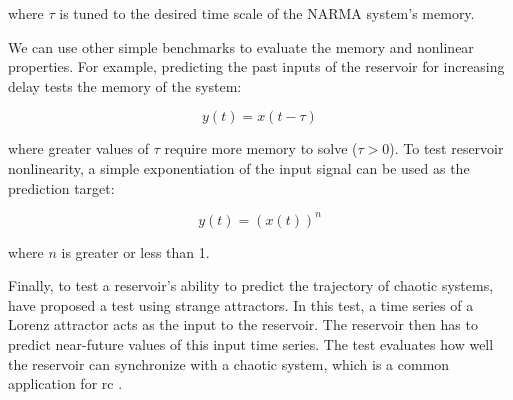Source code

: where $\tau$ is tuned to the desired time scale of the NARMA system's memory.


We can use other simple benchmarks to evaluate the memory and nonlinear properties.
For example, predicting the past inputs of the reservoir for increasing delay tests the memory of the system:

\begin{equation} \label{prc:delay-line-benchmark}
    y(t) = x(t-\tau)
\end{equation}

where greater values of $\tau$ require more memory to solve ($\tau > 0$). 
To test reservoir nonlinearity, a simple exponentiation of the input signal can be used as the prediction target:

\begin{equation} \label{prc:polynomial-benchmark}
    y(t) = (x(t))^{n}
\end{equation}

where $n$ is greater or less than 1.


Finally, to test a reservoir's ability to predict the trajectory of chaotic systems, \citet{ushio_computational_2021} have proposed a test using strange attractors.
In this test, a time series of a Lorenz attractor acts as the input to the reservoir.
The reservoir then has to predict near-future values of this input time series.
The test evaluates how well the reservoir can synchronize with a chaotic system, which is a common application for \acrshort{rc} \citep{tanaka_recent_2019}.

* _Action item_
Search the entries above for the word "values" and count the lines that hold it. Reply with only that number.

* _Answer to the problem_
2